__What you should do__: Lines with the word "dfrac" in them are the ones to copy from the records.

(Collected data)
------------------------------

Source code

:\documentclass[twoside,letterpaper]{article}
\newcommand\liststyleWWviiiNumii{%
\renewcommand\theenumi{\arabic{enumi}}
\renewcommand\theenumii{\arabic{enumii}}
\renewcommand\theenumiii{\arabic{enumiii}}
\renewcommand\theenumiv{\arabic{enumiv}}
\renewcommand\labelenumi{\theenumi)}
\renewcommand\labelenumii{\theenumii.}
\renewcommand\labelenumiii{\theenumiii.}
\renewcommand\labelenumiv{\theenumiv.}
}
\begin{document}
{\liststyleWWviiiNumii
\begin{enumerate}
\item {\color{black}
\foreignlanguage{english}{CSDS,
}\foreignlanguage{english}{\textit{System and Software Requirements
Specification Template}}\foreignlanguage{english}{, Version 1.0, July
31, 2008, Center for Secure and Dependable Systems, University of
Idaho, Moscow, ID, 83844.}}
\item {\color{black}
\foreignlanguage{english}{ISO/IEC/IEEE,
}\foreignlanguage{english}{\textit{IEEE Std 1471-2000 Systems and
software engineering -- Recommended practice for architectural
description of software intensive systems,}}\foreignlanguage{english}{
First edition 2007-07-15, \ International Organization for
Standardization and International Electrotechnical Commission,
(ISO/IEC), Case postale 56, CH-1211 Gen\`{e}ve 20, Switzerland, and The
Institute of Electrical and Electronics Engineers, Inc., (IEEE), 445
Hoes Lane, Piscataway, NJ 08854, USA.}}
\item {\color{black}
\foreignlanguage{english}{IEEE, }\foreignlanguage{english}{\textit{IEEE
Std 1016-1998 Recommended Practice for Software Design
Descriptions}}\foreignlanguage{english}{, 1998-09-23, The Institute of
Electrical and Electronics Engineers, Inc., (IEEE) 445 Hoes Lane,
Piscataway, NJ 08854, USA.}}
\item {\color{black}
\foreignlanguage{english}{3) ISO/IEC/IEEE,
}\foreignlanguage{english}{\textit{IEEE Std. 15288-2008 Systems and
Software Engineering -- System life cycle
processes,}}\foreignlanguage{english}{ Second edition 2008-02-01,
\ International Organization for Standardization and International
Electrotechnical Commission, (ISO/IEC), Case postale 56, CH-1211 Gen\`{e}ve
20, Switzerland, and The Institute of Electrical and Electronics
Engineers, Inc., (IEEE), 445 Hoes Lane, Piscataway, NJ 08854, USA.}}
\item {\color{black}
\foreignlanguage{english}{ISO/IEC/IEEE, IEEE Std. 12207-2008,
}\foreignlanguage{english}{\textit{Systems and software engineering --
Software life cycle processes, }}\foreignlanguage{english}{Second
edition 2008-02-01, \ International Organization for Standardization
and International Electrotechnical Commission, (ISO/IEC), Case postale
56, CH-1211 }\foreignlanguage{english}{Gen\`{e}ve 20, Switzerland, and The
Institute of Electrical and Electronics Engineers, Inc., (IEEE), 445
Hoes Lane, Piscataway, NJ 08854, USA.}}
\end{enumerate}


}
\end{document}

------------------------------

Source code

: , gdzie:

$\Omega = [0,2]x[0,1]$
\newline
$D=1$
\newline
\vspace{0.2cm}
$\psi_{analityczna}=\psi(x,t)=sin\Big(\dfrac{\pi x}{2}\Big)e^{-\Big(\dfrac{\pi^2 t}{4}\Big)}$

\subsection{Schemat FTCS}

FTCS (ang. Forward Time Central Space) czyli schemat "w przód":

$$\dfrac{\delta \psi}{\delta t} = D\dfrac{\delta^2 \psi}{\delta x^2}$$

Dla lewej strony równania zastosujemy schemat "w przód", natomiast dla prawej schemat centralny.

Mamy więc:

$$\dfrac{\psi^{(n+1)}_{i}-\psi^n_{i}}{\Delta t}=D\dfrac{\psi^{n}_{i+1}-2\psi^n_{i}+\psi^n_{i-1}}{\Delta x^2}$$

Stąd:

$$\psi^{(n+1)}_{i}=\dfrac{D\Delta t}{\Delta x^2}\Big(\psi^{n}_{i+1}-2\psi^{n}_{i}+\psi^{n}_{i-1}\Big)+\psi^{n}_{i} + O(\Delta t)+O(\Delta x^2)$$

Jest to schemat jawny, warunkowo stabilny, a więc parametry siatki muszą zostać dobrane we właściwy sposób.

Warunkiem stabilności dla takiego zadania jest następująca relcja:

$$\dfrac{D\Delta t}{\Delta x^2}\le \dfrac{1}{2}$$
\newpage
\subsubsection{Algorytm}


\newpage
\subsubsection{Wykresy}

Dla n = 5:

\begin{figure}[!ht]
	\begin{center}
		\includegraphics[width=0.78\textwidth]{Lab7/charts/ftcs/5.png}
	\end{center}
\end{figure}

------------------------------

__Solution for this task__:
$\psi_{analityczna}=\psi(x,t)=sin\Big(\dfrac{\pi x}{2}\Big)e^{-\Big(\dfrac{\pi^2 t}{4}\Big)}$
$$\dfrac{\delta \psi}{\delta t} = D\dfrac{\delta^2 \psi}{\delta x^2}$$
$$\dfrac{\psi^{(n+1)}_{i}-\psi^n_{i}}{\Delta t}=D\dfrac{\psi^{n}_{i+1}-2\psi^n_{i}+\psi^n_{i-1}}{\Delta x^2}$$
$$\psi^{(n+1)}_{i}=\dfrac{D\Delta t}{\Delta x^2}\Big(\psi^{n}_{i+1}-2\psi^{n}_{i}+\psi^{n}_{i-1}\Big)+\psi^{n}_{i} + O(\Delta t)+O(\Delta x^2)$$
$$\dfrac{D\Delta t}{\Delta x^2}\le \dfrac{1}{2}$$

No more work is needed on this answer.